"Very good. That is as it should be. I would have done the very same for your dear mother. Mamma, you have often reminded me of it, when anything—well, those are reminiscences; but they lie at the bottom of everything. A mercenary marriage is an outrage to all good feeling."
"She has not got a sixpence, father; she told me so. She makes all the bread, and she puts by all the dripping."
"My dear boy, you know then what a good wife is. Mamma, we shall have to clear out the room where the rocking-horse is, and the old magic-lantern, and let this young couple go into it."
"My dear, it would be a long job; and there are a great many cracks in the paper; but still we could have in old Josephine."
"Those are mere details, Momma. But this is a serious question; and the boy must not be hurried. He may not have made up his mind; or he may desire to change it to-morrow. He is too young to have any settled will; and there is no reason why he should not wait——"
"Not a day will I wait—not an hour would I wait; in ten minutes I could pack everything!"
"He might wait for a twelvemonth, my dear Miranda, and sound his own feelings, and the young girl's too, if we could only be certain that the young man of rank, with the four bay horses, was not in earnest when he swore to carry her off to-morrow."
"My dear husband," Mrs. Sharp said, softly; "let us hope that he meant nothing by it. Such things are frequently said, and come to nothing."
"I tell you what it is," Kit almost shouted, with his fist upon the sacred desk; "you cannot in any way enter into my feelings upon such matters! I beg your pardon, that is not what I mean, and I ought never to have said it. But still, comparatively speaking, you can take these things easily, and go on, and think people foolish—but I cannot. I know when my mind is made up, and I do it. And to stop me with all sorts of nonsense—at least, to find fifty reasons why I should do nothing—is the surest of all ways to make me do it. I have many people who will follow me through thick and thin; though you may not believe it, because you cannot understand me, and your views are confined to propriety. Mine are not. And you may find that out in a very short time. At any rate, if I do a thing that brings you, father and mother, into any evil words, all I can say is, you never should have stopped me."

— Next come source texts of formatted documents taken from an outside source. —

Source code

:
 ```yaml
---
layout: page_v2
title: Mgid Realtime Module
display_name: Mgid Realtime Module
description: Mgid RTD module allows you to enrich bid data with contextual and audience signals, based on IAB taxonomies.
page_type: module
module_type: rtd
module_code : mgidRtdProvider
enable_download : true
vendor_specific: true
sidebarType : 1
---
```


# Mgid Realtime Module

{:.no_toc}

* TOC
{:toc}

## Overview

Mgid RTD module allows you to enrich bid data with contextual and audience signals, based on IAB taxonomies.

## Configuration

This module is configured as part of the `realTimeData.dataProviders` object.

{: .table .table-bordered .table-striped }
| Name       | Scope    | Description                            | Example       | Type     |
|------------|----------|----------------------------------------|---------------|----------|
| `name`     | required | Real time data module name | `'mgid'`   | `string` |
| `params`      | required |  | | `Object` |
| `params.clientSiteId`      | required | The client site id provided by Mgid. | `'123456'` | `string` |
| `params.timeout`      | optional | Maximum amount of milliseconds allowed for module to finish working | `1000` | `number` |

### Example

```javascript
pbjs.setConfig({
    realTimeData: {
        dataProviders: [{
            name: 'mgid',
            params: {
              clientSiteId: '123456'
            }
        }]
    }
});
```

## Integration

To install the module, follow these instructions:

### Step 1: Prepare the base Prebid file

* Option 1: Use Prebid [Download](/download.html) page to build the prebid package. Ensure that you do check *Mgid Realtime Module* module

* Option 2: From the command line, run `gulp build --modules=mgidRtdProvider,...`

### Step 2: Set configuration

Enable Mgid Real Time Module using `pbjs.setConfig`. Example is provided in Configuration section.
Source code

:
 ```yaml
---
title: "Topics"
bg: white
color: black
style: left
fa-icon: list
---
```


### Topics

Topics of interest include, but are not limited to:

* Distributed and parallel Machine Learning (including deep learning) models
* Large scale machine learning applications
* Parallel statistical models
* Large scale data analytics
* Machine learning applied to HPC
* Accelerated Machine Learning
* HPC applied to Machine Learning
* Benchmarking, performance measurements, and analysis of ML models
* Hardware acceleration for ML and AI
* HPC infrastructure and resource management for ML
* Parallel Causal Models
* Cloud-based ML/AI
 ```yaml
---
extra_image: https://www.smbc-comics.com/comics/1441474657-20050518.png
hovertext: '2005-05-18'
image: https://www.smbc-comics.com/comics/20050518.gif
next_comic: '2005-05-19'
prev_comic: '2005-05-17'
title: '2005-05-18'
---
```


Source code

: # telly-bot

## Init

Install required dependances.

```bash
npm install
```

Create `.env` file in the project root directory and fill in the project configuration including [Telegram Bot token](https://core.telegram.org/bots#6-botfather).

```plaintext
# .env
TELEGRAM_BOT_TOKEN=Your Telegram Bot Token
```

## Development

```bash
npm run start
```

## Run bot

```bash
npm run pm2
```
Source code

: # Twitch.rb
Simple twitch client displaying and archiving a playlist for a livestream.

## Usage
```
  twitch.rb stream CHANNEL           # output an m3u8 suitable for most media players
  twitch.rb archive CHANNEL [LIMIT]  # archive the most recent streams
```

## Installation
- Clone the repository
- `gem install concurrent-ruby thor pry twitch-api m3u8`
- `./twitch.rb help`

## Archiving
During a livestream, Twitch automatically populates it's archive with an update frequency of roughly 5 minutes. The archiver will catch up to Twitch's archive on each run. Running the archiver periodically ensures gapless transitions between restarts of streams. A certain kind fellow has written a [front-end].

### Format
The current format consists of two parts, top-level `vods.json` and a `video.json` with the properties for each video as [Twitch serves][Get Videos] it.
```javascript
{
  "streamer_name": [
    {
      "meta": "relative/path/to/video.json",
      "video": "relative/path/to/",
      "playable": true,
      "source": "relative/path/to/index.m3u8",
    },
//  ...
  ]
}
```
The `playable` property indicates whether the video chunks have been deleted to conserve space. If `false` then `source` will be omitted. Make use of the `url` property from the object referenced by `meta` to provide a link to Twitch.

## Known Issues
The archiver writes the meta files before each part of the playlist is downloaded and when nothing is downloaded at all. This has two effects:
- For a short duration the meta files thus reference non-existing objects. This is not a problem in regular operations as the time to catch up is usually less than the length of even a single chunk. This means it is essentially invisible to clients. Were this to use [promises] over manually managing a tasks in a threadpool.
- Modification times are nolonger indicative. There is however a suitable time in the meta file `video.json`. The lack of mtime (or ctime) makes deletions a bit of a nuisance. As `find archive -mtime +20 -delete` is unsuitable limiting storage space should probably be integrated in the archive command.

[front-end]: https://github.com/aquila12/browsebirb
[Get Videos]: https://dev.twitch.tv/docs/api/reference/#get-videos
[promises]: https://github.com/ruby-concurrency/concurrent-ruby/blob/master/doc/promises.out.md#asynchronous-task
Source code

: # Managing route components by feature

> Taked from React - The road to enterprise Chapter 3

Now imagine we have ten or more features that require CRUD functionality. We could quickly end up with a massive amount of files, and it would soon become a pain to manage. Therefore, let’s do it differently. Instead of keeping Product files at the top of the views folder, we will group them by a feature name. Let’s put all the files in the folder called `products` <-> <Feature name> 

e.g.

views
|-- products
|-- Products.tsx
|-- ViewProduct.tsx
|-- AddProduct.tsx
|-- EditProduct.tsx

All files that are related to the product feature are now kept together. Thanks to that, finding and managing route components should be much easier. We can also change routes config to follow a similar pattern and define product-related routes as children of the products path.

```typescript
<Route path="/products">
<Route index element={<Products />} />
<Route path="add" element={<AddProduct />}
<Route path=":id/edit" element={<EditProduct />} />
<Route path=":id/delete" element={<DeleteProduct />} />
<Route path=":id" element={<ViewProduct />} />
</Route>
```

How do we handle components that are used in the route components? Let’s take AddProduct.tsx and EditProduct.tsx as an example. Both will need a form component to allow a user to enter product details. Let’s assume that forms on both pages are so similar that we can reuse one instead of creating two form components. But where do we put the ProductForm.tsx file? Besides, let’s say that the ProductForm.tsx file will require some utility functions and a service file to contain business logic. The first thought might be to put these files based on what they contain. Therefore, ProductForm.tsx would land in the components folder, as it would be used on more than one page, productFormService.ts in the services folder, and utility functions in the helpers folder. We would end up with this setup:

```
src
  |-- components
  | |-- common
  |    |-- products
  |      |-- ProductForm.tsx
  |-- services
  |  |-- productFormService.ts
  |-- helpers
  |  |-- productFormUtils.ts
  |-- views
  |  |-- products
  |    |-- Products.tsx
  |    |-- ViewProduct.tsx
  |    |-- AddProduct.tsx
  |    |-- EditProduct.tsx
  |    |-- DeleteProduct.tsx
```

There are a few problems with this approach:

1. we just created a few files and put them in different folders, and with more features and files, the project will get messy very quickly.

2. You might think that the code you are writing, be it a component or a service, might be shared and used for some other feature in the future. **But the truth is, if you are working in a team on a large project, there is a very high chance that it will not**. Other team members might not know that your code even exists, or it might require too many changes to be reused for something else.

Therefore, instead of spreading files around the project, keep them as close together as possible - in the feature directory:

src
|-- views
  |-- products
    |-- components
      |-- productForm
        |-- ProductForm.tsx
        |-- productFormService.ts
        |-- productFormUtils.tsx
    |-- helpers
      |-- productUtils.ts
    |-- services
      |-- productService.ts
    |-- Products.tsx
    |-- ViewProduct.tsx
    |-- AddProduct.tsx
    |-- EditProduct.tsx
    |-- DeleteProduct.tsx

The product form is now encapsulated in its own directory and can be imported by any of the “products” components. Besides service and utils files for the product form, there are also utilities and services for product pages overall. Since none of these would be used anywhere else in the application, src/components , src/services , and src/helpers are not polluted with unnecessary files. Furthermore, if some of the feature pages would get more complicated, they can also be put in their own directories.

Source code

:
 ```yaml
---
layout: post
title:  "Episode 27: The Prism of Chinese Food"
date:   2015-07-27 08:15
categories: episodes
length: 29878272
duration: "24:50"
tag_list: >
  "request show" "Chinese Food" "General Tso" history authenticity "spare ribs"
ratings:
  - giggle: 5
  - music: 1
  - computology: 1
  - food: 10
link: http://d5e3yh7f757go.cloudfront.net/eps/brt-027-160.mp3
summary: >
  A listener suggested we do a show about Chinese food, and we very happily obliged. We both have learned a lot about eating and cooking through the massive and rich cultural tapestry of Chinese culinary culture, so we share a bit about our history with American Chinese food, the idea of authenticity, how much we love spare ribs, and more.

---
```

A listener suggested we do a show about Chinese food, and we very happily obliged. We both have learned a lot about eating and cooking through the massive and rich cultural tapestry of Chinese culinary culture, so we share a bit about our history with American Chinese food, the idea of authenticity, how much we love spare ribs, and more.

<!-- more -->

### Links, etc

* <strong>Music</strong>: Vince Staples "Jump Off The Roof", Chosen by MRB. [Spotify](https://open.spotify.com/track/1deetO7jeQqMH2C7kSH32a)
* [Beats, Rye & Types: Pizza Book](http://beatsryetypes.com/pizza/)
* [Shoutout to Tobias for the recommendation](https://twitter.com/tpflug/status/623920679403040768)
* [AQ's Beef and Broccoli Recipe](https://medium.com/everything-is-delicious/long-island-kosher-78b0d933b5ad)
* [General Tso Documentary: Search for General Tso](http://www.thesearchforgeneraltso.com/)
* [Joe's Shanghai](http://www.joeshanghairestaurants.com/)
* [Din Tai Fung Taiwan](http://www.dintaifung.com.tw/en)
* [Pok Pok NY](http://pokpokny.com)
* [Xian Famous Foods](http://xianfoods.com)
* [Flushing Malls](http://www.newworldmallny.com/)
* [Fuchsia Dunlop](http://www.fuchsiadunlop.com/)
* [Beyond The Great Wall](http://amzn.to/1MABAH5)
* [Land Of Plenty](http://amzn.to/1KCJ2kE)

With this very lucid expression of ideas, Christopher strode away, and left his parents petrified—as he thought. Mrs. Sharp was inclined to be a dripping well; but Mr. Sharp was dry enough. "Exactly, exactly," he said, as he always said when a thing had come up to his reckoning; "nothing could have been done much better. Put the money in his best breeches' pocket, my dear, without my knowledge; and at the back-door kiss him. Adjure him to do nothing rash; and lend him your own wedding-ring, and weep. For a runaway match the most lucky of all things is the boy's mother's wedding-ring. And above all things, not a word about his rival, until he asks—and then all mystery; only you know a great deal more than you dare tell."